The Northern District of New York's efforts have paid off. Following an informal presentation by Baerman and Domurad to central GSA personnel, GSA reviewed the district's billing records and determined that an annualized rent reduction of nearly $1 million was in order.

"To reinforce the fact that the rent disparity we were seeing within the Northern District of New York wasn't an isolated event, our presentation briefly discussed GSA's billing rates for several facilities within the Southern District of New York," said Domurad. As a result of this inquiry, GSA re-evaluated the billing information for two facilities in the Southern District, which resulted in a savings or cost avoidance over three fiscal years totaling $30 million.

While the money is significant, Domurad is looking at larger consequences. "From the very inception of this project, our Chief Judge has been adamant that the goal of this project was not to simply establish fair and reasonable rent rates within the Northern District of New York. The true value of this success is that it validates a methodology that can be employed nationwide to analyze and identify potential areas where the courts may be charged rent above the commercially accepted rates."

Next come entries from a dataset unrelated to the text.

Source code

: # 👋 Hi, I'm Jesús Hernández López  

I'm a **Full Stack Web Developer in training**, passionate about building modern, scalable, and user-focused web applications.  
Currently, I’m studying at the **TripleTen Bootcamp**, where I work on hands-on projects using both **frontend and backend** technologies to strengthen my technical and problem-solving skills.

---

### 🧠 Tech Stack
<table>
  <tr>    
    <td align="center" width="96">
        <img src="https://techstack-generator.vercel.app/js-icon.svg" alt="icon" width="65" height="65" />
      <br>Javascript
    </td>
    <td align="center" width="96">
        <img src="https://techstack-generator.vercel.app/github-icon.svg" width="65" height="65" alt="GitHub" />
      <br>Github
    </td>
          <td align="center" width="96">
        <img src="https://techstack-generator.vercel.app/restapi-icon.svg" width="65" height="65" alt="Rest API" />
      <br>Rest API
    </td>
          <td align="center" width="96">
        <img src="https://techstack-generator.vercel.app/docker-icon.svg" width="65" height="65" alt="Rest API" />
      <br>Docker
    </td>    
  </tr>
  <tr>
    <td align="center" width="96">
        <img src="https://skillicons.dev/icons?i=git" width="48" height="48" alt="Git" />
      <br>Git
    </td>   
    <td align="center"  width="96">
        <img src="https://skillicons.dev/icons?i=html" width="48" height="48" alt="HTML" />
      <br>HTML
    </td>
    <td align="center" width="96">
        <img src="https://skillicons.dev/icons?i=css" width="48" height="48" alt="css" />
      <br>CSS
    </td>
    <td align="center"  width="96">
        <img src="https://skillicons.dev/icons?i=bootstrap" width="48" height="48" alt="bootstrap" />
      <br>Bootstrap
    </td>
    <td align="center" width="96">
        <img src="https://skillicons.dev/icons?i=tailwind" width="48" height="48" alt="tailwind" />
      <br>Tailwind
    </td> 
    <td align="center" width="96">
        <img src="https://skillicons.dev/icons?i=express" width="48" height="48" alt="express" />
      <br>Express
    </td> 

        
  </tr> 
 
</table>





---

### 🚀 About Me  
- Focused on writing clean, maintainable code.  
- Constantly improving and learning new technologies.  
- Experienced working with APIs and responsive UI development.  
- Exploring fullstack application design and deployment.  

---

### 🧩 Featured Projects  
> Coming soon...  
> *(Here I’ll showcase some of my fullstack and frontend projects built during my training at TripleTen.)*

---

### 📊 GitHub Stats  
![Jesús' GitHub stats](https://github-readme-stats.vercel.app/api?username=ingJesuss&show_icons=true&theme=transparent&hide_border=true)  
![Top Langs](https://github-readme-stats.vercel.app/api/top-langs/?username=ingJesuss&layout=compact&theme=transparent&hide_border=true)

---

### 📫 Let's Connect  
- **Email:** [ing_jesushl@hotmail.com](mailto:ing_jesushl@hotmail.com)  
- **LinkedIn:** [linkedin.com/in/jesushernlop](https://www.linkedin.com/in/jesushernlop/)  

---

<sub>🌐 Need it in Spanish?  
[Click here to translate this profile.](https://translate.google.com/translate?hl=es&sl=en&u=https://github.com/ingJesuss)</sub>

Said Scullin, "I hope a similar review of court-occupied space is conducted on a national level to determine whether cost savings can be identified elsewhere."

Such a review is currently underway. "The Northern District of New York may be a worst-case scenario," said Debra Worley, Chief of Space and Facilities, Office of Facilities and Security at the Administrative Office, "and variations may well reflect differences between GSA regions and how standards are applied. But, we believe there may be problems with classifi cation of space at other courts as well, which is why all courts have received customized binders of their rent bills, and we've begun training in rent validation nationwide." (See Box on National Rent Validation Program.)

Worley believes there may be potential cost savings for the Judiciary as floor plans and classifications are reviewed, "but we won't know until we work with the courts on a case-by-case basis," she said.